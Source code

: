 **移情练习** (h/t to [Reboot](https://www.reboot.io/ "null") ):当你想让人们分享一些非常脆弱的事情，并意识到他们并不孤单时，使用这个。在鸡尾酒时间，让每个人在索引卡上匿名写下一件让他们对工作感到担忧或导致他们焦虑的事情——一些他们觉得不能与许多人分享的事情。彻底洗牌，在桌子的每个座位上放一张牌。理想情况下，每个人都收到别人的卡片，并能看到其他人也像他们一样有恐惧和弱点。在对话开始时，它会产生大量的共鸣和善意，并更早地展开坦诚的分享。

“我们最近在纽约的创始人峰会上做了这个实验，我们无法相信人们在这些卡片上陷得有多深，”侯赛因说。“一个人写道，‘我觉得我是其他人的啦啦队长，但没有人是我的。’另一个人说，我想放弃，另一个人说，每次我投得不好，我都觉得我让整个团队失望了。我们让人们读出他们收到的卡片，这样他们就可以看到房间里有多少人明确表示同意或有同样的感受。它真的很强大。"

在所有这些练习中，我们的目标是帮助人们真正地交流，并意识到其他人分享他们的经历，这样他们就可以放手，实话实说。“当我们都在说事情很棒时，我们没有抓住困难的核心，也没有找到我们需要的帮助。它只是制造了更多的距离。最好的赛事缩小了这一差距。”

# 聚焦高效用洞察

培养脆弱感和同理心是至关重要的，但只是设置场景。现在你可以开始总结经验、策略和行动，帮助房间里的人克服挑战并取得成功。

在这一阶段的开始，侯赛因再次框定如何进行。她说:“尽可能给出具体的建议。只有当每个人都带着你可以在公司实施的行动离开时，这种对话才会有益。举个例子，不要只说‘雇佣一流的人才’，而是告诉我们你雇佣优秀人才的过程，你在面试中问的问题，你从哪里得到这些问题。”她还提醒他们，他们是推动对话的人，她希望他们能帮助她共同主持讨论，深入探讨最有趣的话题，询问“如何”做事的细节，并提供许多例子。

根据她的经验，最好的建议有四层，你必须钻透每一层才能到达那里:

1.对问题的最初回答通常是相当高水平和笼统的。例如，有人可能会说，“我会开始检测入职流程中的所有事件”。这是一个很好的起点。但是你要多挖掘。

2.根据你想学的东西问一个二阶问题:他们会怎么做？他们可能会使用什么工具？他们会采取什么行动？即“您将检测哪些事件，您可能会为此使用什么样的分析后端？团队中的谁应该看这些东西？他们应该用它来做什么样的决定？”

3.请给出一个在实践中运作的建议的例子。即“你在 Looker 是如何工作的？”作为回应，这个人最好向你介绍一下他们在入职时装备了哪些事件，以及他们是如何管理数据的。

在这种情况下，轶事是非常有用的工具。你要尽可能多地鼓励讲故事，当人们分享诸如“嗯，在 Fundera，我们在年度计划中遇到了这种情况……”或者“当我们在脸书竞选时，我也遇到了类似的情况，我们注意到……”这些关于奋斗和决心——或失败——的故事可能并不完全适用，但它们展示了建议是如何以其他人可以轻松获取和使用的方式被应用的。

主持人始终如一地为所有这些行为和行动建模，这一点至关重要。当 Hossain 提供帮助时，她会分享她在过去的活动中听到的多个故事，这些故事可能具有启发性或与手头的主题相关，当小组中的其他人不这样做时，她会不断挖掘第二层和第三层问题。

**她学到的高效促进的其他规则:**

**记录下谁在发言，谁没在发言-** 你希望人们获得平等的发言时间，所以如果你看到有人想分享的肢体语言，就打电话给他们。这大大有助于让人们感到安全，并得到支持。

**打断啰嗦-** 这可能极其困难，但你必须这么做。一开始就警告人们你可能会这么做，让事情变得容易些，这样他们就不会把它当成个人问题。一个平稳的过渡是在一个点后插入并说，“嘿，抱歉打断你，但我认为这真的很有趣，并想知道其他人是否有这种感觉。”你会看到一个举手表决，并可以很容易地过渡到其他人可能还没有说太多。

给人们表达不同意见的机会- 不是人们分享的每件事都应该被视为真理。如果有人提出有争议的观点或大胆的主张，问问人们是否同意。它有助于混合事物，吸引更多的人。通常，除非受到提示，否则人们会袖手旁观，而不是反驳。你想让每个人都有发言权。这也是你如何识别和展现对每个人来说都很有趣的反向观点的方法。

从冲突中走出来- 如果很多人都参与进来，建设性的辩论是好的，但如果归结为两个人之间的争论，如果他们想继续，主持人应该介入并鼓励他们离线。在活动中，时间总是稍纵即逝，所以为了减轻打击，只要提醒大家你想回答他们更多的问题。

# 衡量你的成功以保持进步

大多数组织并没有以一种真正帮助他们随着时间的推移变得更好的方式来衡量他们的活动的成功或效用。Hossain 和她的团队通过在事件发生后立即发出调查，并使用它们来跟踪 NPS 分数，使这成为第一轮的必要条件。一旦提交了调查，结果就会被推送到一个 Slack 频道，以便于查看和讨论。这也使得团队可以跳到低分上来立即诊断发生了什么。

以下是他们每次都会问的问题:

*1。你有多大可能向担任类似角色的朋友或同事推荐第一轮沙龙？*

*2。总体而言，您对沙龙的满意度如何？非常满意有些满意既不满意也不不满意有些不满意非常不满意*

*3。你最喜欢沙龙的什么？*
····················
■ **ACTION ITEM**
Across the entries above, how many lines carry the word "Hossain"? Write only the number.

■ **ANSWER BELOW**
2